Like Walter Webb, the University of Texas historian, friend to J. Frank Dobie and Roy Bedichek, pointed out, for normal people (my phrase) western expansion stopped at the 98th meridian because all the old tricks, the cultural institutions and practices, quit working. In the east, you have rivers to travel. In the west, not so much. In the east, you have wood for fences and homes. On the plains, not so. In the west, you needed horses, windmills, barbed wire, and the colt 45. Expansion had to wait until someone invented these.
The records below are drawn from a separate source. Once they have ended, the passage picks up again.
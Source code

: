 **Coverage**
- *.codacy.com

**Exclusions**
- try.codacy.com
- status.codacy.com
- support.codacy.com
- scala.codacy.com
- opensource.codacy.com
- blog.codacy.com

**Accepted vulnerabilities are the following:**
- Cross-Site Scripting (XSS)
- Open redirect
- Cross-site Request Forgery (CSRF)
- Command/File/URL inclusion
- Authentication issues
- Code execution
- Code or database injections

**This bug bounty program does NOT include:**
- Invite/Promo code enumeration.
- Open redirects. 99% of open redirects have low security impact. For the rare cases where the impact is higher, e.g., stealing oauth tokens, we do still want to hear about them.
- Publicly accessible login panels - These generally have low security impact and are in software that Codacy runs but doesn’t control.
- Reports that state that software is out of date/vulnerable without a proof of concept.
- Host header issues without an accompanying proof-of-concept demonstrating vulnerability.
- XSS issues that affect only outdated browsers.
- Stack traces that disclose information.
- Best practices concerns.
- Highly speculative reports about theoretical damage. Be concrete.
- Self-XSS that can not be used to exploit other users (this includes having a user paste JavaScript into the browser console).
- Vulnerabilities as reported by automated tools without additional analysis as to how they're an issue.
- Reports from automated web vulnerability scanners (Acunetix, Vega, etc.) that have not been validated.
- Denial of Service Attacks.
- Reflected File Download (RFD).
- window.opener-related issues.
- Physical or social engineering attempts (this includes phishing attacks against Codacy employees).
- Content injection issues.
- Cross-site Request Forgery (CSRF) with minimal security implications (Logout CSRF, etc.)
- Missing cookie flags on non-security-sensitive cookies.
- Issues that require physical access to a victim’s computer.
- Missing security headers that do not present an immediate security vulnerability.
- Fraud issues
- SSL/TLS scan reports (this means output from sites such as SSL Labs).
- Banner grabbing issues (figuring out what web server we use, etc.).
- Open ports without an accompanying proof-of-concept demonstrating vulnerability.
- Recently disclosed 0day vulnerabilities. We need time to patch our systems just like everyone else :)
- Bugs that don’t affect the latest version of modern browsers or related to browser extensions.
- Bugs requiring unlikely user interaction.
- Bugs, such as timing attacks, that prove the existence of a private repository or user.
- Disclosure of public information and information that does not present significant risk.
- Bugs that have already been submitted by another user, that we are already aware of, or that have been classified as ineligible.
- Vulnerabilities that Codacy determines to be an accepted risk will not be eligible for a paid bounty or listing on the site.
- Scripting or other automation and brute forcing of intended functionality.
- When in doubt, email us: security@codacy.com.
So we crossed the high deserts north of Santa Fe, traveled into Georgia O’Keefe country and were excited into exclamations. Then we kept going higher and passed over into Chama, then into the lower reaches of The Rocky Mountains into Pagosa Springs and Durango. Here we find a second West. Of course, there is more than one "West." Of course. I began to sense something different in myself. I do not know what it is. Something about freedom. Something about strength. Something about ascending and sitting taller in the saddle. Something about bears and elk and wolves, not prairie dogs and coyotes. Something about trees and water, not cacti and sand. Whatever the desert is, it is not ennobling. One watches horizons not peaks.
|Looking South toward Abiquiu|
So I still don’t understand what I am feeling. But let’s say the obvious, this part of The West is different. It calls something out of you that the East and The Desert Plains do not. I don’t know what it is. But I like it. I wish I could say this more clearly, but I wanted to record the confusion, the intuition, the recognition that there is a power here that is unlike what we have seen so far. It is not Western European Enlightenment; it is not civilized. It is not Nomad Existenialism and Aloneness. It's something larger. It is not cynical or ironic or empty.
Soundtrack. Linda Ronstadt: "Colorado."
Soundtrack. Linda Ronstadt: "Colorado."